Emil Elestianto Dardak (born 20 May 1984) is an Indonesian politician who is the Vice Governor of East Java. Before becoming Vice Governor, he was the regent of Trenggalek Regency between 2016 and 2019 and was a singer cum actor prior to his political career.

Early life and education
Emil Dardak was born in Jakarta on 20 May 1984 as the eldest children of four siblings to an ethnic Javanese family hailing from Trenggalek, East Java province. Dardak studied at Singapore's Raffles Institution and later for his undergraduate degree at the University of New South Wales and he eventually completed his formal education after graduating with a doctorate from Ritsumeikan Asia Pacific University. In addition, Dardak participated in the 2018 class of the Bloomberg Harvard City Leadership Initiative, being the only Indonesian between the 40 mayors involved.

Career
By 2012, Dardak had been appointed as executive vice president of the state-owned company PT Penjaminan Infrastruktur Indonesia.

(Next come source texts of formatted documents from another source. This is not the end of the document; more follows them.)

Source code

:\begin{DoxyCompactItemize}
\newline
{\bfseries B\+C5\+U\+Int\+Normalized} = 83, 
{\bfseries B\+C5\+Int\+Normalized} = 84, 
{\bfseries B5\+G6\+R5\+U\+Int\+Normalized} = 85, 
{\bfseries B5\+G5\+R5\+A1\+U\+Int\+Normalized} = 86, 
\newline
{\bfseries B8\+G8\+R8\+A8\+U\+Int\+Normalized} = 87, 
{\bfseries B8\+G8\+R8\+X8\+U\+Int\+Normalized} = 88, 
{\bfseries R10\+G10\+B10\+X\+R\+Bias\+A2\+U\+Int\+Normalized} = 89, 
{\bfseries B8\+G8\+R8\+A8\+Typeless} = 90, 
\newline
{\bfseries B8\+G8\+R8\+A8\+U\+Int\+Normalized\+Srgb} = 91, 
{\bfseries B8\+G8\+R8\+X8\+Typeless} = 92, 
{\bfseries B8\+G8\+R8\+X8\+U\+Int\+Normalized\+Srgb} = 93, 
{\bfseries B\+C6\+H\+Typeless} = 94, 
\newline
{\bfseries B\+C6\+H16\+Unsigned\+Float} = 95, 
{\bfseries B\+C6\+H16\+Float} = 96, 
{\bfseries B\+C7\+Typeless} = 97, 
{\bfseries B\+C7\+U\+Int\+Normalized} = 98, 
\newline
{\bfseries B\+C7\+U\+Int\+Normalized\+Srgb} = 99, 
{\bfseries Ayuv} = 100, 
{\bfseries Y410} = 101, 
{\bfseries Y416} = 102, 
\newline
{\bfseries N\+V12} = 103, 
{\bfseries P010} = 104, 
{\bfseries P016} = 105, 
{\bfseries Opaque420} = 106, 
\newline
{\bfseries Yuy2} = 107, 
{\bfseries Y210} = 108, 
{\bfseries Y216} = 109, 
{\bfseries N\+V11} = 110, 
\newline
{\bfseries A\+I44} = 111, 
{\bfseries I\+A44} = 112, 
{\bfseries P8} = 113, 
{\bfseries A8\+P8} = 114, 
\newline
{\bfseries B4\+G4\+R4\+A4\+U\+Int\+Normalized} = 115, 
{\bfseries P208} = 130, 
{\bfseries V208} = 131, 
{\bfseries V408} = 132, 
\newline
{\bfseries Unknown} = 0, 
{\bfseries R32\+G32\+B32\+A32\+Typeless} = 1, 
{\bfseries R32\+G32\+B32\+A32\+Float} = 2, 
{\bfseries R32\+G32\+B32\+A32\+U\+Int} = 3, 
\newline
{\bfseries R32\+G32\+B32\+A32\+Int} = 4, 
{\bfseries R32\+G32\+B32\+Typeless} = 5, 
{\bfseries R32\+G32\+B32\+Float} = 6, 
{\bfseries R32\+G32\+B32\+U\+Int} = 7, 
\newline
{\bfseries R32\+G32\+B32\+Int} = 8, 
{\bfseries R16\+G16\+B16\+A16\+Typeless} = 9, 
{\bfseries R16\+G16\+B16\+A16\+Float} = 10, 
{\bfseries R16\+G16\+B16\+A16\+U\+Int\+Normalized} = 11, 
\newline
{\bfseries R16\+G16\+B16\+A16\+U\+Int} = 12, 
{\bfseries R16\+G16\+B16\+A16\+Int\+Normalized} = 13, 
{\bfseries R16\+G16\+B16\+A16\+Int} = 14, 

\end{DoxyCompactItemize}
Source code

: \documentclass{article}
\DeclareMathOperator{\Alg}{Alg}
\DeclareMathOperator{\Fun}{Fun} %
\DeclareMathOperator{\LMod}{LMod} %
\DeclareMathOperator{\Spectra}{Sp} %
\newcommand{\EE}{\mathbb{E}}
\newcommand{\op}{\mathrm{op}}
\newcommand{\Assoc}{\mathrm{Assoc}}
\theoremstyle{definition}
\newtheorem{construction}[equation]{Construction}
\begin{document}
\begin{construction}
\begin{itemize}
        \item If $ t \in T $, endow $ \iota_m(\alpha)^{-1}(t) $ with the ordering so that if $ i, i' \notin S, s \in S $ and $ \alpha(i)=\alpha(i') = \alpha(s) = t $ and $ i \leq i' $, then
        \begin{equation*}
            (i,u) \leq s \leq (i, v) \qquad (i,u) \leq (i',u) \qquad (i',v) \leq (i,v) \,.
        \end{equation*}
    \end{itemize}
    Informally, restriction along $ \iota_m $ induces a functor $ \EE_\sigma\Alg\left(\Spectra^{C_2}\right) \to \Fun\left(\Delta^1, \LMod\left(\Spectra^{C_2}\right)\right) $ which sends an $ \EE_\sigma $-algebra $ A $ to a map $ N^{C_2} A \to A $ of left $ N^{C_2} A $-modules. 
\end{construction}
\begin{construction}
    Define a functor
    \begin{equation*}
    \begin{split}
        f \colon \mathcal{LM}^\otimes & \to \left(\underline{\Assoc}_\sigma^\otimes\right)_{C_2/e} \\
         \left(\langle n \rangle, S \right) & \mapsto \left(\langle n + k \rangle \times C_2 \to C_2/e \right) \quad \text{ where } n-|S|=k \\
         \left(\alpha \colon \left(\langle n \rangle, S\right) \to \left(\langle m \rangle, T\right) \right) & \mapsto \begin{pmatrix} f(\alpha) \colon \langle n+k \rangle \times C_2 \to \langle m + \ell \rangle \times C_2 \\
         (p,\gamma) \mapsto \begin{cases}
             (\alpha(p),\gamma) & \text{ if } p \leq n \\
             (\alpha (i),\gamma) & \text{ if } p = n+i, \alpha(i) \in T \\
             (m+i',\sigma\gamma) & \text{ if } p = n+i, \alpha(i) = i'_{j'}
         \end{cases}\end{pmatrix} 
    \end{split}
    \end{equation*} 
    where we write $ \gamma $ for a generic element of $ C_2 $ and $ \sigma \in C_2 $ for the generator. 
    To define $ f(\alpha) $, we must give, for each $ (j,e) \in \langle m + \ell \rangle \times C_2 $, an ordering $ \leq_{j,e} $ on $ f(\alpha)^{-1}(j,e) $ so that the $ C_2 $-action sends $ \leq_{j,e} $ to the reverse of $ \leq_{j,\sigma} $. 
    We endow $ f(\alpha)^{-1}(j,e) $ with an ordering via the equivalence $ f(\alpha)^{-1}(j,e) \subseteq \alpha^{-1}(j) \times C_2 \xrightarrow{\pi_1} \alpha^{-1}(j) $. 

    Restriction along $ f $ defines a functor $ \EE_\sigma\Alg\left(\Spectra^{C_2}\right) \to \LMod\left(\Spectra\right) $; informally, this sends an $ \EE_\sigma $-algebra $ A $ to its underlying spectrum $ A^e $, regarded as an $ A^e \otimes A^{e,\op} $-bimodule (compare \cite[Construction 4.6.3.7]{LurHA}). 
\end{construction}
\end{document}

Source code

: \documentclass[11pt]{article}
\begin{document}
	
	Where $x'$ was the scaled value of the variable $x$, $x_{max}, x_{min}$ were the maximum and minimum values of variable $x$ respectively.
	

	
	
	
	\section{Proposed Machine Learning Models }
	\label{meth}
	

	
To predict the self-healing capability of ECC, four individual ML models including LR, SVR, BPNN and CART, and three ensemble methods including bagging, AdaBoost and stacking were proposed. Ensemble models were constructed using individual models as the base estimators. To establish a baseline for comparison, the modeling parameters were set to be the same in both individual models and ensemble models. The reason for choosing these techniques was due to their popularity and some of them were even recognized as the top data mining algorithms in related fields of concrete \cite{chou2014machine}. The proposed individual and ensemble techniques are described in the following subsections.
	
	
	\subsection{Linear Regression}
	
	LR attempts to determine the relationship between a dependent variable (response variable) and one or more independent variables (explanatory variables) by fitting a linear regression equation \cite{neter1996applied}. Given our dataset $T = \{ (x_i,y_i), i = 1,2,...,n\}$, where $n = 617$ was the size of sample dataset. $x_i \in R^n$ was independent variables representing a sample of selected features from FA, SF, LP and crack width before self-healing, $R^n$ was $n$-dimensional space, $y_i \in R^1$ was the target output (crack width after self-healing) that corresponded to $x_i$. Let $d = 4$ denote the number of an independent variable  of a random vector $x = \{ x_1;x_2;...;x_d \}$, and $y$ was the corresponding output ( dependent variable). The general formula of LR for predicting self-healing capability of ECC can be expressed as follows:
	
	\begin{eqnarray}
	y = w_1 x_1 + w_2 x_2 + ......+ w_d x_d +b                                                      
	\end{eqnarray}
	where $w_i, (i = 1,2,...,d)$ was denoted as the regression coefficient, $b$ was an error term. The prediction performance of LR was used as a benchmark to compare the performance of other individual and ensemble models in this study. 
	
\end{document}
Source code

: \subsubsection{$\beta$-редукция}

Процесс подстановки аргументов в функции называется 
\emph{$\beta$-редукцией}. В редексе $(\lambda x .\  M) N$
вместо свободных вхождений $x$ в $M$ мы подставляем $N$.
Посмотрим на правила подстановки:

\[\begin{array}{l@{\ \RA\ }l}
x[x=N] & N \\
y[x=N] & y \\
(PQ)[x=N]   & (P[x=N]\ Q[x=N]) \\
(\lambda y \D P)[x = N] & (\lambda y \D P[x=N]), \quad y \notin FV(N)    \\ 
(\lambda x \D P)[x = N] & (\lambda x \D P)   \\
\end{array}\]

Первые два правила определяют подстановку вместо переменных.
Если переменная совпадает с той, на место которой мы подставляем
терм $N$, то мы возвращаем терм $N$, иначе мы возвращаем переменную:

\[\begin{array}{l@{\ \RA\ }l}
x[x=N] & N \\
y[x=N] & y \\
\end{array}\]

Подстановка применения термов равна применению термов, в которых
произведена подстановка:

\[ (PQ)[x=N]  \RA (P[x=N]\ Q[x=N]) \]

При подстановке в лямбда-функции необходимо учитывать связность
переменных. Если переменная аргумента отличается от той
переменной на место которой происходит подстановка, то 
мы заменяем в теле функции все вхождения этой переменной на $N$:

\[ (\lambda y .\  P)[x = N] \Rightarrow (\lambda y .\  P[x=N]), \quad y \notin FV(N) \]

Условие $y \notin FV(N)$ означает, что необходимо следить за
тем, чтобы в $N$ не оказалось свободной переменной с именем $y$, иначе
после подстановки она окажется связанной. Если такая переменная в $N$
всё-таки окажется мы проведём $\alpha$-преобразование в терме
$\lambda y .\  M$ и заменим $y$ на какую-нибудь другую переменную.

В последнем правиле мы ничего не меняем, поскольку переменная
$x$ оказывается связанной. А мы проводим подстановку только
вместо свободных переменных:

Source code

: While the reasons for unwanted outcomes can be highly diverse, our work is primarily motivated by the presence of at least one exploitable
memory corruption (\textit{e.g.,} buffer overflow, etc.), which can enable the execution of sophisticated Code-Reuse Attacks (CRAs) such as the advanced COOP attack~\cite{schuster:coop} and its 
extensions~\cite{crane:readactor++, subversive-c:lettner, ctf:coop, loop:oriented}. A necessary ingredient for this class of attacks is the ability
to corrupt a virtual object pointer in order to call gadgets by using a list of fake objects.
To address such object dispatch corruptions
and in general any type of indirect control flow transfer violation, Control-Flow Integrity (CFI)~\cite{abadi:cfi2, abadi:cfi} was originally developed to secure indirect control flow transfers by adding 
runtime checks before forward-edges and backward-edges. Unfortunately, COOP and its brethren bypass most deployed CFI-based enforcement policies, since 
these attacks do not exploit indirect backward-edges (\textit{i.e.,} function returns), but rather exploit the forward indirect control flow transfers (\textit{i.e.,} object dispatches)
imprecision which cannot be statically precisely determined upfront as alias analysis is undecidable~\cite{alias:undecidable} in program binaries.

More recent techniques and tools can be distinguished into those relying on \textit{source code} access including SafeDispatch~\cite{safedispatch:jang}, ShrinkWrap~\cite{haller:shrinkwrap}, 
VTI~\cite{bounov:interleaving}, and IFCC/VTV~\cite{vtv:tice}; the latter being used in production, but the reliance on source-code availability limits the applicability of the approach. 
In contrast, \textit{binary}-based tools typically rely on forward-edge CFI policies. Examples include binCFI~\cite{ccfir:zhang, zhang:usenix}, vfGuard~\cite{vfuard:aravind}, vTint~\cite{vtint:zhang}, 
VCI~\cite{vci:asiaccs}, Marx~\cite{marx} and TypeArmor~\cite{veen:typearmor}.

Dardak registered in 2015 to run in Trenggalek's regency election with the 25-year old Muhammad Nur Arifin as running mate, with the support of PDI-P, Gerindra, Golkar, PAN, Demokrat, Hanura and PPP. The pair won 76 percent of the votes (282,487), winning in all of Trenggalek's subdistricts. The pair was sworn in on 17 February 2016.

After being regent, Dardak attempted to diversify the economy of Trenggalek, promoting tourism and encouraging investment programs in the area - which typically sees less investors than regencies in northern Java. He later became running mate to Khofifah Indar Parawansa in the 2018 East Java gubernatorial election, and the pair won with 10,465,218 votes (53.55%). The pair was sworn in on 13 February 2019.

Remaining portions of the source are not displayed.